The right answer sometimes stares us in the face.
We know how things are going to unfold and what we should do about it. But execution can be uncomfortable, messy, or difficult. Perhaps, all three. So, we delay the inevitable, waiting for a better time to pull the trigger. We frequently regret that decision later, often wishing we had acted earlier.
Problems don’t age well. And they rarely go away. Delay doesn’t always make them worse, but it does rob leaders of opportunities to move forward.
Here are a few statements we rarely, if ever, hear:
“I should have waited longer to terminate that team member.”
“The change we just made would have benefited from delay.”
“Holding up the new strategy was a great call.”

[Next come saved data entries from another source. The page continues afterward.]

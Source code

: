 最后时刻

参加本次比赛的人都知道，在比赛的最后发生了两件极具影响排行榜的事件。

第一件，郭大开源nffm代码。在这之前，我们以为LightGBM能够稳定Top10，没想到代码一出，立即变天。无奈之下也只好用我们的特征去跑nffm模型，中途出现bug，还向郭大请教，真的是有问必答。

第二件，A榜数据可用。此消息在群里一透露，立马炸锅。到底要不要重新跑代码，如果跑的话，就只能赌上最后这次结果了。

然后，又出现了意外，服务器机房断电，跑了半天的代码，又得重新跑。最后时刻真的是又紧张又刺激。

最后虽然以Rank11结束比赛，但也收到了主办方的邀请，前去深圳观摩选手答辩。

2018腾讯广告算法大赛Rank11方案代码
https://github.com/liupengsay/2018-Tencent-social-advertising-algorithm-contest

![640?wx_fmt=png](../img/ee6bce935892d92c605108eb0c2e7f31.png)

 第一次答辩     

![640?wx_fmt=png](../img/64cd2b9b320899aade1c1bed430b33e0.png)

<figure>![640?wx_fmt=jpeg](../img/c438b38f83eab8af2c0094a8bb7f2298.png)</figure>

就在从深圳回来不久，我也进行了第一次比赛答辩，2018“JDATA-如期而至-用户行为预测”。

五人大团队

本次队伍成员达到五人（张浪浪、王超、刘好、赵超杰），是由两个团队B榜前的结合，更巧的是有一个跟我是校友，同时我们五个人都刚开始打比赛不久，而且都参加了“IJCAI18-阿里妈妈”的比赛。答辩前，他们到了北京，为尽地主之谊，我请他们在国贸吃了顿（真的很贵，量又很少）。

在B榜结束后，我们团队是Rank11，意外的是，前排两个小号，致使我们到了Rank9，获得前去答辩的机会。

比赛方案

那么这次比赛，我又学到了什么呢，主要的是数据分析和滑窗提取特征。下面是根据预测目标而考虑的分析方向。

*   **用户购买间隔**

“We should have dragged our feet before solving that problem.”
Major decisions are complex and involve many moving parts and implications. Keeping your options open makes the most sense. But sometimes the answer is painfully clear. Or we know with great clarity how things will turn out.
In those cases, making the choice now is the best course of action. Waiting for the ideal moment or for matters to develop more fully sounds like the judicious option, but not when the answer is obvious or highly predictable.
At such moments, deciding not to act usually makes the outcome less desirable. If it’s the right call, the time to make it is NOW.
Problems don’t pause for red lights. They continue to advance until they are solved. Taking your time to think things through and act prudently should be the default course of action.
But when the answer is as clear as daylight, any delay prevents progress. Postponing the obvious choice can also allow a small problem to grow into a big problem.
When you know how it’s going to turn out, get to the solution as quickly as you can.
You won’t regret it later.
Every decision we make can be looked at with improvement with 20/20 hindsight. We make decisions based on the information we have at the time and what guides us in making "wise" decisions learned over time. Personally, I have learned it is better to spend more time in contemplation and discussion over major decisions rather than making snap judgements that often lead to mistakes. Better to be persistent and constant than expeditious in most cases. The session sounds interesting ...
In my experience, many teams are quick to put suboptimal solutions in place or work arounds to cover up problems. They say they are too busy to stop, identify the root cause and then attempt to fix it for good. Instead, they continue to do their work around until it becomes business as usual and they forget there is a real problem laying underneath festering. What I’ve found is it is less about making the decision to do something and more about lacking the skills necessary to fix the problem for good.